Looking at the numbers of refugees that arrived last year on the Eastern Aegean islands of Samos, Chios and Lesvos, makes you sad. About 10,000 people, mainly from Iraq, Afghanistan, Somalia, Libya, Eritrea, Palestine and Iran managed to reach these Greek islands alive. About 100 people drowned or are missing during the journey across the sea. Even then, the 50 people that drowned last month during the start of their trip, in bad weather in the sea near Turkey, aren't included in this number.
On the first of December the new asylum centre on Samos was finally opened. Last year over 4,000 refugees reached this island, which is a lot because there are only 35,000 inhabitants. But Samos, of all the Greek islands, is closest to Turkey. A refugee was proud to tell that he made the sea trip from Turkey to Samos in only 40 minutes. The cost of this short trip, including a place in an inflatable boat, is between 600 and 900 dollars.
The arrival of refugees here on the islands is now in the national and often the international news on a daily basis. Which means that finally there's a reaction from Athens. They will send more police to the islands, specialists in dealing with asylum seekers, and they will make sure that these people are treated correctly.
We didn't see as large a number of refugees arrive as on Samos, but also here on Lesvos you could see that their numbers more than doubled. The nearly daily groups of strangers lounging at the bus stop have become a familiar sight.
The stranded inflatable dinghys have become part of the beach landscape. There are no heaps of seaweed without such a green or yellow dinghy sticking out. If the refugees weren't so afraid of being sent back in these little boats, which is why they slash them on arrival, everybody in Molyvos would now own a little rubber dinghy.
Before Christmas there were campaigns to collect clothes for the refugees. Well, there shouldn't be such a collection, it would be enough if one person would be responsible for gathering all the clothes the refugees leave behind. This person could clean them and bring them to the asylum centre. Nowadays you not only find Greek rubbish everywhere in the countryside, but also refugees clothes in the strangest places. They say that they come empty handed, but they just leave their wet clothes behind. I understand that when they arrive in Europe, they like to change into dry clothes, but I don't understand why they leave behind valuable possessions like good jeans, jackets and backpacks.

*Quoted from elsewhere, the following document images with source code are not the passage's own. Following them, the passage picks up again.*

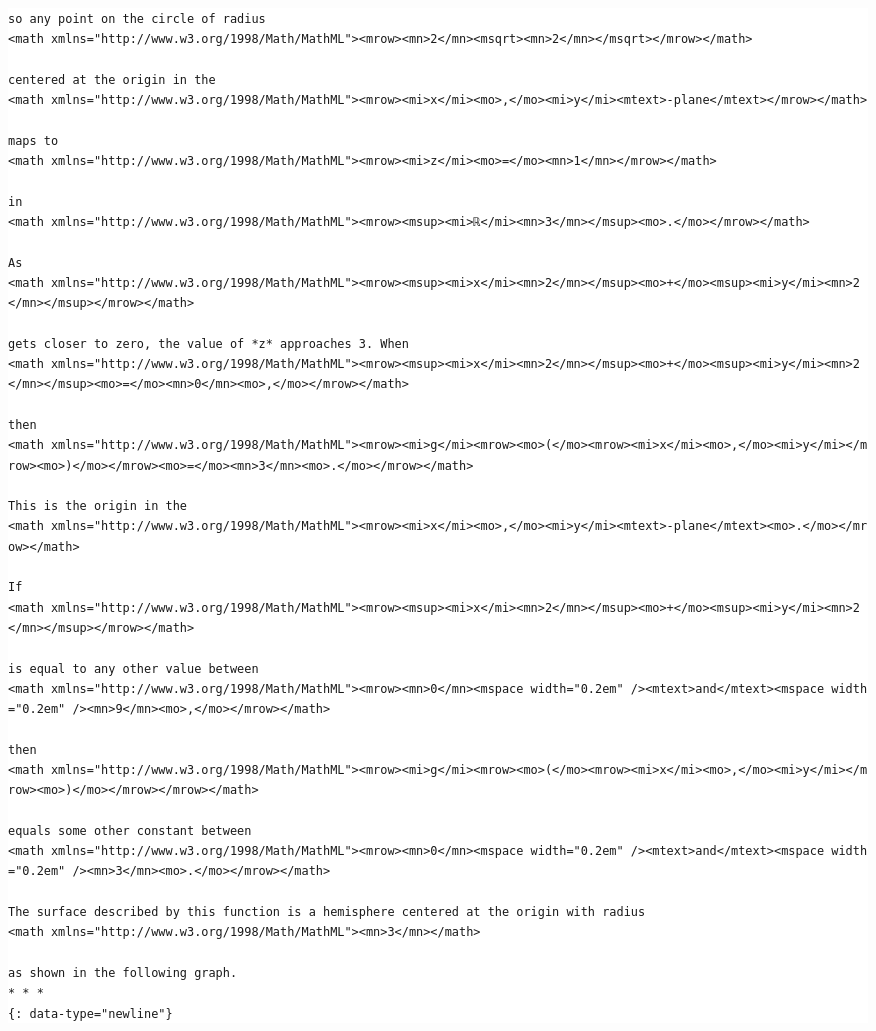     so any point on the circle of radius
    <math xmlns="http://www.w3.org/1998/Math/MathML"><mrow><mn>2</mn><msqrt><mn>2</mn></msqrt></mrow></math>
    
    centered at the origin in the
    <math xmlns="http://www.w3.org/1998/Math/MathML"><mrow><mi>x</mi><mo>,</mo><mi>y</mi><mtext>-plane</mtext></mrow></math>
    
    maps to
    <math xmlns="http://www.w3.org/1998/Math/MathML"><mrow><mi>z</mi><mo>=</mo><mn>1</mn></mrow></math>
    
    in
    <math xmlns="http://www.w3.org/1998/Math/MathML"><mrow><msup><mi>ℝ</mi><mn>3</mn></msup><mo>.</mo></mrow></math>
    
    As
    <math xmlns="http://www.w3.org/1998/Math/MathML"><mrow><msup><mi>x</mi><mn>2</mn></msup><mo>+</mo><msup><mi>y</mi><mn>2</mn></msup></mrow></math>
    
    gets closer to zero, the value of *z* approaches 3. When
    <math xmlns="http://www.w3.org/1998/Math/MathML"><mrow><msup><mi>x</mi><mn>2</mn></msup><mo>+</mo><msup><mi>y</mi><mn>2</mn></msup><mo>=</mo><mn>0</mn><mo>,</mo></mrow></math>
    
    then
    <math xmlns="http://www.w3.org/1998/Math/MathML"><mrow><mi>g</mi><mrow><mo>(</mo><mrow><mi>x</mi><mo>,</mo><mi>y</mi></mrow><mo>)</mo></mrow><mo>=</mo><mn>3</mn><mo>.</mo></mrow></math>
    
    This is the origin in the
    <math xmlns="http://www.w3.org/1998/Math/MathML"><mrow><mi>x</mi><mo>,</mo><mi>y</mi><mtext>-plane</mtext><mo>.</mo></mrow></math>
    
    If
    <math xmlns="http://www.w3.org/1998/Math/MathML"><mrow><msup><mi>x</mi><mn>2</mn></msup><mo>+</mo><msup><mi>y</mi><mn>2</mn></msup></mrow></math>
    
    is equal to any other value between
    <math xmlns="http://www.w3.org/1998/Math/MathML"><mrow><mn>0</mn><mspace width="0.2em" /><mtext>and</mtext><mspace width="0.2em" /><mn>9</mn><mo>,</mo></mrow></math>
    
    then
    <math xmlns="http://www.w3.org/1998/Math/MathML"><mrow><mi>g</mi><mrow><mo>(</mo><mrow><mi>x</mi><mo>,</mo><mi>y</mi></mrow><mo>)</mo></mrow></mrow></math>
    
    equals some other constant between
    <math xmlns="http://www.w3.org/1998/Math/MathML"><mrow><mn>0</mn><mspace width="0.2em" /><mtext>and</mtext><mspace width="0.2em" /><mn>3</mn><mo>.</mo></mrow></math>
    
    The surface described by this function is a hemisphere centered at the origin with radius
    <math xmlns="http://www.w3.org/1998/Math/MathML"><mn>3</mn></math>
    
    as shown in the following graph.
    * * *
    {: data-type="newline"}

Mister George Selimis, a resident of Athens, but originally from Mytilini, had two things: cancer what made him die recently and an extreme love of buying clothes. He bought jackets, t-shirts, shoes and trousers in the most expensive shops, but never wore them. After his death it was decided that his clothes should be donated to the asylum centre in Mytilini. I'm wondering what they'll think when they receive their brand new clothes from the finest shops, something like 150 jackets, 58 pair of shoes and an unknown number of shirts and trousers...
50 years ago Greece was itself a country from which its inhabitants fled to look for a better life elsewhere. Now they have became a country for refugees, a situation they are not really ready for. I don't know if there were people fleeing over the sea during the turn of the year, if so they would have been received by the fireworks of Molyvos. They probably wouldn't have been noticed that night. The New Year was celebrated in full swing at the Bazaar nightclub and the other inhabitants were nearly all deep asleep by one o'clock.
So the New Year here had a quiet start. I wish the world a peaceful year, so that not too many people wish to leave their homes and families in order to look for a better life... Kali Chronia!